● **PROBLEM TO WORK ON**
Which lines in the records below include the word "https"? Report each of them in full.

● **GIVEN DATA**
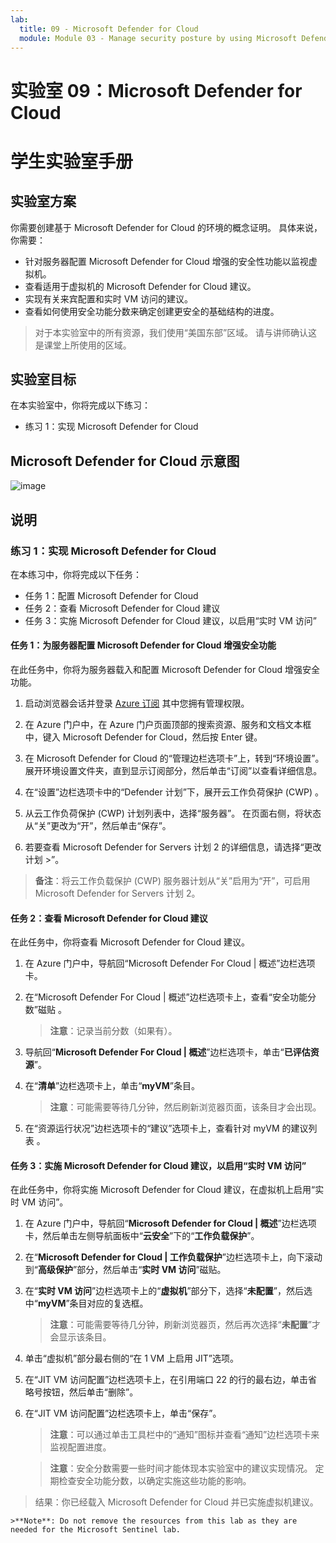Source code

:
 ```yaml
---
lab:
  title: 09 - Microsoft Defender for Cloud
  module: Module 03 - Manage security posture by using Microsoft Defender for Cloud
---
```


# 实验室 09：Microsoft Defender for Cloud
# 学生实验室手册

## 实验室方案

你需要创建基于 Microsoft Defender for Cloud 的环境的概念证明。 具体来说，你需要：

- 针对服务器配置 Microsoft Defender for Cloud 增强的安全性功能以监视虚拟机。
- 查看适用于虚拟机的 Microsoft Defender for Cloud 建议。
- 实现有关来宾配置和实时 VM 访问的建议。 
- 查看如何使用安全功能分数来确定创建更安全的基础结构的进度。

> 对于本实验室中的所有资源，我们使用“美国东部”区域。 请与讲师确认这是课堂上所使用的区域。 

## 实验室目标

在本实验室中，你将完成以下练习：

- 练习 1：实现 Microsoft Defender for Cloud

## Microsoft Defender for Cloud 示意图

![image](https://github.com/MicrosoftLearning/AZ500-AzureSecurityTechnologies/assets/91347931/c31055cc-de95-41f6-adef-f09d756a68eb)

## 说明

### 练习 1：实现 Microsoft Defender for Cloud

在本练习中，你将完成以下任务：

- 任务 1：配置 Microsoft Defender for Cloud
- 任务 2：查看 Microsoft Defender for Cloud 建议
- 任务 3：实施 Microsoft Defender for Cloud 建议，以启用“实时 VM 访问”

#### 任务 1：为服务器配置 Microsoft Defender for Cloud 增强安全功能

在此任务中，你将为服务器载入和配置 Microsoft Defender for Cloud 增强安全功能。

1. 启动浏览器会话并登录 [Azure 订阅](https://azure.microsoft.com/en-us/free/?azure-portal=true) 其中您拥有管理权限。

2. 在 Azure 门户中，在 Azure 门户页面顶部的搜索资源、服务和文档文本框中，键入 Microsoft Defender for Cloud，然后按 Enter 键。

3. 在 Microsoft Defender for Cloud 的“管理边栏选项卡”上，转到“环境设置”。 展开环境设置文件夹，直到显示订阅部分，然后单击“订阅”以查看详细信息。

4. 在“设置”边栏选项卡中的“Defender 计划”下，展开云工作负荷保护 (CWP) 。
  
5. 从云工作负荷保护 (CWP) 计划列表中，选择“服务器”。 在页面右侧，将状态从“关”更改为“开”，然后单击“保存”。
  
6. 若要查看 Microsoft Defender for Servers 计划 2 的详细信息，请选择“更改计划 >”。

>**备注**：将云工作负载保护 (CWP) 服务器计划从“关”启用为“开”，可启用 Microsoft Defender for Servers 计划 2。

#### 任务 2：查看 Microsoft Defender for Cloud 建议

在此任务中，你将查看 Microsoft Defender for Cloud 建议。 

1. 在 Azure 门户中，导航回“Microsoft Defender For Cloud \| 概述”边栏选项卡。 

2. 在“Microsoft Defender For Cloud \| 概述”边栏选项卡上，查看“安全功能分数”磁贴 。

    >**注意**：记录当前分数（如果有）。

3. 导航回“**Microsoft Defender For Cloud \| 概述**”边栏选项卡，单击“**已评估资源**”。

4. 在“**清单**”边栏选项卡上，单击“**myVM**”条目。

    >**注意**：可能需要等待几分钟，然后刷新浏览器页面，该条目才会出现。
    
5. 在“资源运行状况”边栏选项卡的“建议”选项卡上，查看针对 myVM 的建议列表  。

#### 任务 3：实施 Microsoft Defender for Cloud 建议，以启用“实时 VM 访问”

在此任务中，你将实施 Microsoft Defender for Cloud 建议，在虚拟机上启用“实时 VM 访问”。 

1. 在 Azure 门户中，导航回“**Microsoft Defender for Cloud \| 概述**”边栏选项卡，然后单击左侧导航面板中“**云安全**”下的“**工作负载保护**”。

2. 在“**Microsoft Defender for Cloud \| 工作负载保护**”边栏选项卡上，向下滚动到“**高级保护**”部分，然后单击“**实时 VM 访问**”磁贴。

3. 在“**实时 VM 访问**”边栏选项卡上的“**虚拟机**”部分下，选择“**未配置**”，然后选中“**myVM**”条目对应的复选框。

    >**注意**：可能需要等待几分钟，刷新浏览器页，然后再次选择“**未配置**”才会显示该条目。

4. 单击“虚拟机”部分最右侧的“在 1 VM 上启用 JIT”选项。

5. 在“JIT VM 访问配置”边栏选项卡上，在引用端口 22 的行的最右边，单击省略号按钮，然后单击“删除”。

6. 在“JIT VM 访问配置”边栏选项卡上，单击“保存”。

    >**注意**：可以通过单击工具栏中的“通知”图标并查看“通知”边栏选项卡来监视配置进度。 

    >**注意**：安全分数需要一些时间才能体现本实验室中的建议实现情况。 定期检查安全功能分数，以确定实施这些功能的影响。 

> 结果：你已经载入 Microsoft Defender for Cloud 并已实施虚拟机建议。 

    >**Note**: Do not remove the resources from this lab as they are needed for the Microsoft Sentinel lab.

● **FINISHED TASK**
![image](https://github.com/MicrosoftLearning/AZ500-AzureSecurityTechnologies/assets/91347931/c31055cc-de95-41f6-adef-f09d756a68eb)
1. 启动浏览器会话并登录 [Azure 订阅](https://azure.microsoft.com/en-us/free/?azure-portal=true) 其中您拥有管理权限。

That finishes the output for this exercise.